Aber bevor die Ikonenmaler zu Werke gingen, fertigten sie oft unzählige Skizzen an. Und für diese Skizzen brauchten sie ein Material, auf das sich mit Kohle gut zeichnen ließ und das darüber hinaus verhältnismäßig preiswert herzustellen war. Und so gehörten inzwischen auch solche Malerwerkstätten zu ihren Kunden.

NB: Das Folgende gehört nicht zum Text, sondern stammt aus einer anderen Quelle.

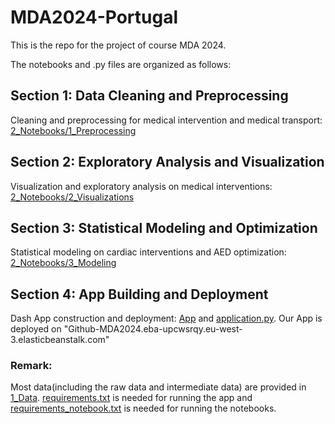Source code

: # MDA2024-Portugal
This is the repo for the project of course MDA 2024.

The notebooks and .py files are organized as follows:
## Section 1: Data Cleaning and Preprocessing
Cleaning and preprocessing for medical intervention and medical transport: [2_Notebooks/1_Preprocessing](https://github.com/DrivenByPerseverance/Github-MDA2024/tree/main/2_Notebooks/1_Preprocessing)
## Section 2:  Exploratory Analysis and Visualization
Visualization and exploratory analysis on medical interventions: [2_Notebooks/2_Visualizations](https://github.com/DrivenByPerseverance/Github-MDA2024/tree/main/2_Notebooks/2_Visualizations)
## Section 3: Statistical Modeling and Optimization
Statistical modeling on cardiac interventions and AED optimization: [2_Notebooks/3_Modeling](https://github.com/DrivenByPerseverance/Github-MDA2024/tree/main/2_Notebooks/3_Modeling)
## Section 4: App Building and Deployment
Dash App construction and deployment: [App](https://github.com/DrivenByPerseverance/Github-MDA2024/tree/main/App) and [application.py](https://github.com/DrivenByPerseverance/Github-MDA2024/blob/main/application.py).
Our App is deployed on "Github-MDA2024.eba-upcwsrqy.eu-west-3.elasticbeanstalk.com"


### Remark: 
Most data(including the raw data and intermediate data) are provided in [1_Data](https://github.com/DrivenByPerseverance/Github-MDA2024/tree/main/1_Data). 
[requirements.txt](https://github.com/DrivenByPerseverance/Github-MDA2024/blob/main/requirements.txt) is needed for running the app and [requirements_notebook.txt](https://github.com/DrivenByPerseverance/Github-MDA2024/blob/main/requirements_notebook.txt) is needed for running the notebooks.
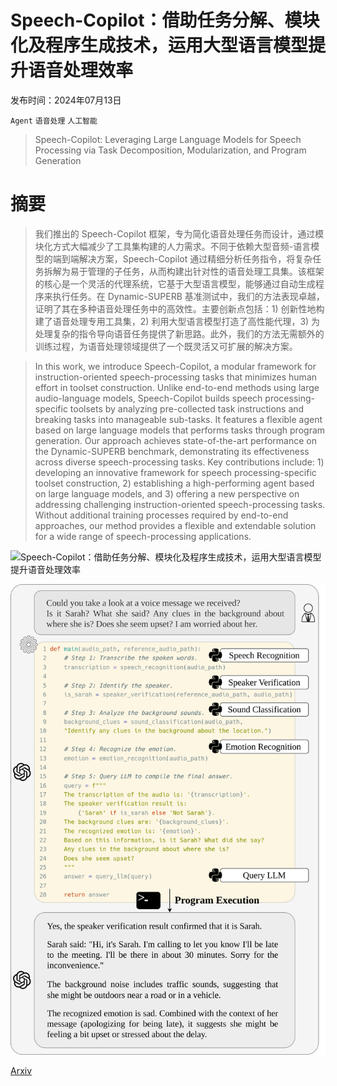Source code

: # Speech-Copilot：借助任务分解、模块化及程序生成技术，运用大型语言模型提升语音处理效率

发布时间：2024年07月13日

`Agent` `语音处理` `人工智能`

> Speech-Copilot: Leveraging Large Language Models for Speech Processing via Task Decomposition, Modularization, and Program Generation

# 摘要

> 我们推出的 Speech-Copilot 框架，专为简化语音处理任务而设计，通过模块化方式大幅减少了工具集构建的人力需求。不同于依赖大型音频-语言模型的端到端解决方案，Speech-Copilot 通过精细分析任务指令，将复杂任务拆解为易于管理的子任务，从而构建出针对性的语音处理工具集。该框架的核心是一个灵活的代理系统，它基于大型语言模型，能够通过自动生成程序来执行任务。在 Dynamic-SUPERB 基准测试中，我们的方法表现卓越，证明了其在多种语音处理任务中的高效性。主要创新点包括：1) 创新性地构建了语音处理专用工具集，2) 利用大型语言模型打造了高性能代理，3) 为处理复杂的指令导向语音任务提供了新思路。此外，我们的方法无需额外的训练过程，为语音处理领域提供了一个既灵活又可扩展的解决方案。

> In this work, we introduce Speech-Copilot, a modular framework for instruction-oriented speech-processing tasks that minimizes human effort in toolset construction. Unlike end-to-end methods using large audio-language models, Speech-Copilot builds speech processing-specific toolsets by analyzing pre-collected task instructions and breaking tasks into manageable sub-tasks. It features a flexible agent based on large language models that performs tasks through program generation. Our approach achieves state-of-the-art performance on the Dynamic-SUPERB benchmark, demonstrating its effectiveness across diverse speech-processing tasks. Key contributions include: 1) developing an innovative framework for speech processing-specific toolset construction, 2) establishing a high-performing agent based on large language models, and 3) offering a new perspective on addressing challenging instruction-oriented speech-processing tasks. Without additional training processes required by end-to-end approaches, our method provides a flexible and extendable solution for a wide range of speech-processing applications.

![Speech-Copilot：借助任务分解、模块化及程序生成技术，运用大型语言模型提升语音处理效率](../../../paper_images/2407.09886/speech-copilot-pipeline-v6.png)

![Speech-Copilot：借助任务分解、模块化及程序生成技术，运用大型语言模型提升语音处理效率](../../../paper_images/2407.09886/real_example.png)

[Arxiv](https://arxiv.org/abs/2407.09886)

„Evangelia!“, riss sie jetzt endlich ein weiterer, durchdringender Ruf aus ihren Gedanken. Jetzt endlich ging ein Ruck durch ihren Körper. Sie ging nach nebenan. Der Mann, der sie gerufen hatte, hieß Christos und gehörte zu den Tagelöhnern, die sich bei ihr verdingten. Er war von Geburt an blind. Der Blick seiner Auge war leer. Auf Grund einer Blindheit war es immer schon schwierig gewesen, irgendwo Arbeit zu finden. Zumeist hatte er sich als Bettler vor der dem Portal der Hagia Sophia durchgeschlagen und für eine gewisse Zeit war er sogar am Eingang des Hippodroms damit beschäftigt gewesen, gegen Gebühr Sitzkissen auszuleihen. Mit seinen feinen, empfindsamen Fingerspitzen konnte er nämlich jede Münze sicher erkennen und es war in dieser Hinsicht gewiss leichter, so manchen unkundigen Sehenden zu betrügen als ihn. Aber die Verwaltung des Hippodroms war anderer Ansicht gewesen. Man hatte ihn schließlich fortgeschickt, weil der zuständige Hofbeamte, dem die Pferderennbahn und deren Bewirtschaftung neu betraut worden war, nicht glauben wollte, dass ein Mann wie Christos zu so einer Arbeit auf Dauer fähig war. Christos hingegen hatte Li gegenüber immer den Verdacht geäußert, dass der betreffende Hofbeamte solche Posten nach Möglichkeit einfach nur bevorzugt mit Verwandten besetzen wollte.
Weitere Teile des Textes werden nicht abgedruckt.